On all the material points of dispute between appellant and appellee, the evidence is in irreconcilable conflict, and it was therefore the province of the jury to determine by their verdict which party was entitled to be believed, and it is not . competent for this court to disturb the conclusion reached, unless some error of law has intervened.
Appellee testifies that nothing was said about the rate of wages when the employment was changed from the Kansas ranch to the Oak Park hotel and livery stable, and the court gave to the jury, upon that state of facts, the following instruction:
“If the jury believe from the evidence that the defendant employed the plaintiff at an agreed sum per month and expenses, to proceed to Kansas and take charge of a farm, the property of defendant, for an indefinite period, and that subsequently defendant requested plaintiff to return to Chicago and proceed to Oak Park to do certain other work for defendant, and the plaintiff did both with no other different arrangement as to salary and expenses, then plaintiff is entitled to recover for the full time he so remained in defendant’s employ at the rate agreed upon in the first instance.”
Appellant complains of the instruction and insists that the return from Kansas was the end of that employment, and that if appellee went to work for appellant at Oak Park without any agreement fixing the wages, he was entitled to recover only what his services might be shown to be reasonably worth. We can not agree with counsel’s contention. There is no evidence in the case to show the work of supervising a hotel and livery stable is so greatly different in character from that of managing a ranch as to form a basis for the legal implication that the rate of wages altered on a change from one employment to the other without anything being said by the parties to the contract. Where the employment continues, with no radical alteration in the character of the service rendered, the original contract may justly be regarded as fixing the rate of wages to be paid. Grover & Baker S. M. Co. v. Bulkley, 48 Ill. 189.

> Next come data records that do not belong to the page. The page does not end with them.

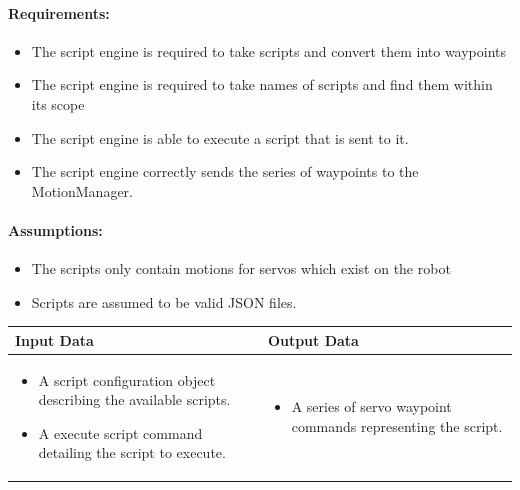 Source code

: \documentclass[english,12pt]{scrartcl}
\begin{document}
		\paragraph{Requirements:}
		\begin{itemize}
			\item The script engine is required to take scripts and convert them into waypoints
			\item The script engine is required to take names of scripts and find them within its scope
			\item The script engine is able to execute a script that is sent to it.
			\item The script engine correctly sends the series of waypoints to the MotionManager.
		\end{itemize}
		
		\paragraph{Assumptions:}
		\begin{itemize}
			\item The scripts only contain motions for servos which exist on the robot
			\item Scripts are assumed to be valid JSON files.
		\end{itemize}
		
		\begin{tabular}{p{7cm}|p{7cm}}
			\textbf{Input Data} & \textbf{Output Data} \\ \hline
			\begin{itemize}
				\item A script configuration object describing the available scripts.
				\item A execute script command detailing the script to execute.
			\end{itemize}
			&
			\begin{itemize}
				\item A series of servo waypoint commands representing the script.
			\end{itemize}
		\end{tabular}
\end{document}

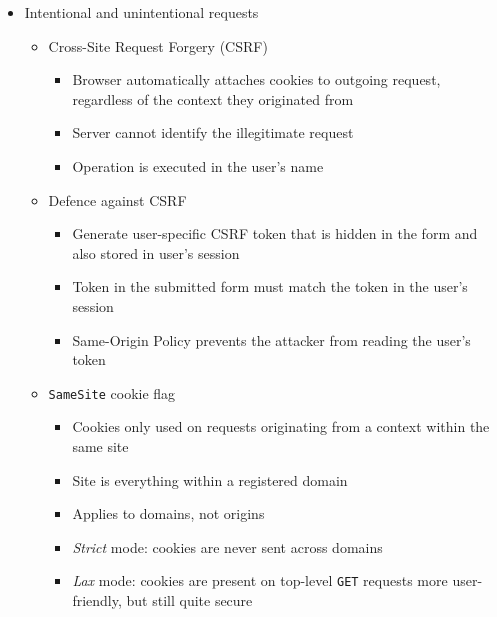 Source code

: \documentclass[12pt,titlepage,a4paper]{report}
\begin{document}
\begin{itemize}
				\item Intentional and unintentional requests
				\begin{itemize}
					\item Cross-Site Request Forgery (CSRF)
					\begin{itemize}
						\item Browser automatically attaches cookies to outgoing request, regardless of the context they originated from
						\item Server cannot identify the illegitimate request
						\item Operation is executed in the user's name
					\end{itemize}
					\item Defence against CSRF
					\begin{itemize}
						\item Generate user-specific CSRF token that is hidden in the form and also stored in user's session
						\item Token in the submitted form must match the token in the user's session
						\item Same-Origin Policy prevents the attacker from reading the user's token
					\end{itemize}
					\item \texttt{SameSite} cookie flag
					\begin{itemize}
						\item Cookies only used on requests originating from a context within the same site
						\item Site is everything within a registered domain
						\item Applies to domains, not origins
						\item \emph{Strict} mode: cookies are never sent across domains
						\item \emph{Lax} mode: cookies are present on top-level \texttt{GET} requests
							\subitem more user-friendly, but still quite secure
					\end{itemize}
				\end{itemize}
				

\end{itemize}
\end{document}

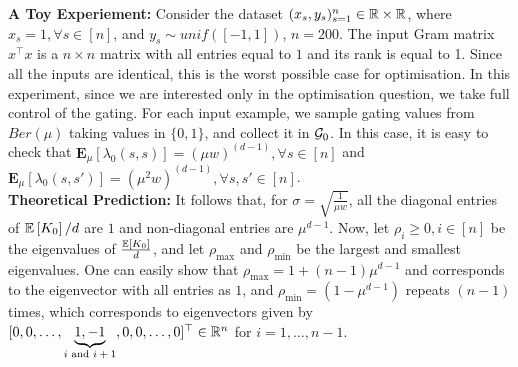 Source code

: \textbf{A Toy Experiement:} Consider the dataset $(x_s,y_s)_{s=1}^n\in \mathbb{R}\times \mathbb{R}$, where $x_s=1,\forall s\in [n]$, and $y_s\sim unif([-1,1])$, $n=200$. The input Gram matrix $x^\top x$ is a $n\times n$ matrix with all entries equal to $1$ and its rank is equal to 1. Since all the inputs are identical, this is the worst possible case for optimisation. In this experiment, since we are interested only in the optimisation question, we take full control of the gating. For each input example, we sample gating values from $Ber(\mu)$ taking values in $\{0,1\}$, and collect it in $\mathcal{G}_0$. In this case, it is easy to check that $\mathbf{E}_{\mu}\left[\lambda_0(s,s)\right]=(\mu w)^{(d-1)},\forall s\in[n]$ and $\mathbf{E}_{\mu}\left[\lambda_0(s,s')\right]=(\mu^2 w)^{(d-1)},\forall s,s'\in[n]$.\hfill\\
\textbf{Theoretical Prediction:} It follows that,  for $\sigma=\sqrt{\frac{1}{\mu w}}$, all the diagonal entries of $\mathbb{E}\left[K_0\right]/d$ are $1$ and non-diagonal entries are $\mu^{d-1}$. Now, let $\rho_i\geq 0,i \in [n]$ be the eigenvalues of $\frac{\mathbb{E}\left[K_0\right]}{d}$, and let $\rho_{\max}$ and $\rho_{\min}$ be the largest and smallest eigenvalues.  One can easily show that $\rho_{\max}=1+(n-1)\mu^{d-1}$ and corresponds to the eigenvector with all entries as $1$, and $\rho_{\min}=(1-\mu^{d-1})$ repeats $(n-1)$ times, which corresponds to eigenvectors given by $[0, 0, \ldots, \underbrace{1, -1}_{\text{$i$ and $i+1$}}, 0,0,\ldots, 0]^\top \in \mathbb{R}^n$ for $i=1,\ldots,n-1$.\hfill\\
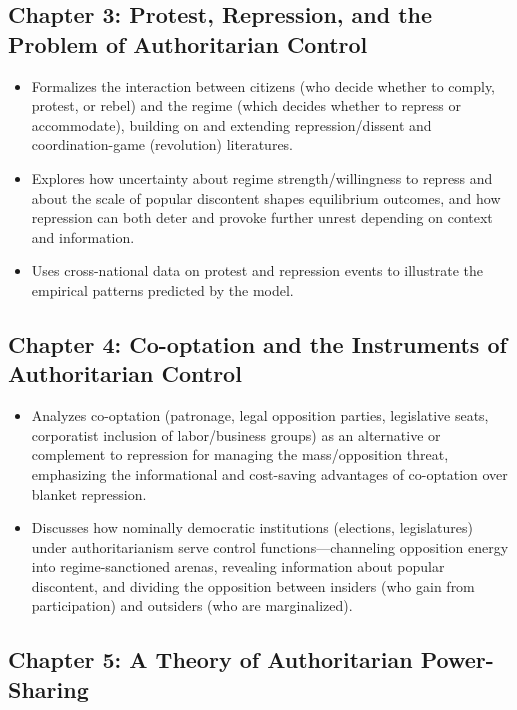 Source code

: \documentclass[12pt]{article}
\begin{document}
\subsection*{Chapter 3: Protest, Repression, and the Problem of Authoritarian Control}

\begin{itemize}[leftmargin=*, itemsep=4pt]
    \item Formalizes the interaction between citizens (who decide whether to comply, protest, or rebel) and the regime (which decides whether to repress or accommodate), building on and extending repression/dissent and coordination-game (revolution) literatures.
    \item Explores how uncertainty about regime strength/willingness to repress and about the scale of popular discontent shapes equilibrium outcomes, and how repression can both deter and provoke further unrest depending on context and information.
    \item Uses cross-national data on protest and repression events to illustrate the empirical patterns predicted by the model.
\end{itemize}

\subsection*{Chapter 4: Co-optation and the Instruments of Authoritarian Control}

\begin{itemize}[leftmargin=*, itemsep=4pt]
    \item Analyzes co-optation (patronage, legal opposition parties, legislative seats, corporatist inclusion of labor/business groups) as an alternative or complement to repression for managing the mass/opposition threat, emphasizing the informational and cost-saving advantages of co-optation over blanket repression.
    \item Discusses how nominally democratic institutions (elections, legislatures) under authoritarianism serve control functions---channeling opposition energy into regime-sanctioned arenas, revealing information about popular discontent, and dividing the opposition between insiders (who gain from participation) and outsiders (who are marginalized).
\end{itemize}

\subsection*{Chapter 5: A Theory of Authoritarian Power-Sharing}
\end{document}
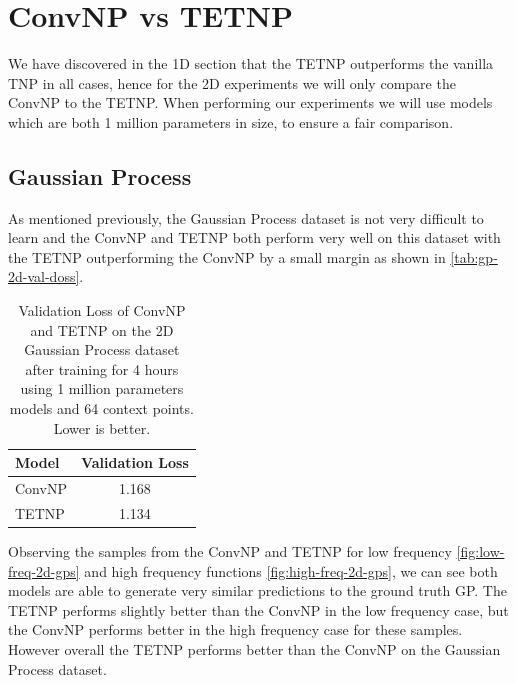 \documentclass[../../main.tex]{subfiles}
\begin{document}
\section{ConvNP vs TETNP}

We have discovered in the 1D section that the TETNP outperforms the vanilla TNP in all cases, hence for the 2D experiments we will only compare the ConvNP to the TETNP. When performing our experiments we will use models which are both 1 million parameters in size, to ensure a fair comparison.

\subsection{Gaussian Process}

As mentioned previously, the Gaussian Process dataset is not very difficult to learn and the ConvNP and TETNP both perform very well on this dataset with the TETNP outperforming the ConvNP by a small margin as shown in \autoref{tab:gp-2d-val-doss}.

\begin{table}[ht]
    \centering
    \begin{tabular}{lc}
        \toprule
        Model  & Validation Loss \\
        \midrule
        ConvNP & 1.168           \\
        TETNP  & 1.134           \\
        \bottomrule
    \end{tabular}
    \caption{Validation Loss of ConvNP and TETNP on the 2D Gaussian Process dataset after training for 4 hours using 1 million parameters models and 64 context points. Lower is better.}
    \label{tab:gp-2d-val-doss}
\end{table}

Observing the samples from the ConvNP and TETNP for low frequency \autoref{fig:low-freq-2d-gps} and high frequency functions \autoref{fig:high-freq-2d-gps}, we can see both models are able to generate very similar predictions to the ground truth GP. The TETNP performs slightly better than the ConvNP in the low frequency case, but the ConvNP performs better in the high frequency case for these samples. However overall the TETNP performs better than the ConvNP on the Gaussian Process dataset.
\end{document}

We think, therefore, that the instruction as given by the court, stated the principle correctly. There is some complaint of the modification by the court of some of defendant’s instructions and of the refusal to give others. We have considered the suggestions of counsel with reference thereto, and can not agree that the court committed any error in that regard.
There is no ground for the interference by this court with the verdict of the jury on the judgment of the Circuit Court rendered thereon, and said judgment will therefore be affirmed
Judgment affirmed.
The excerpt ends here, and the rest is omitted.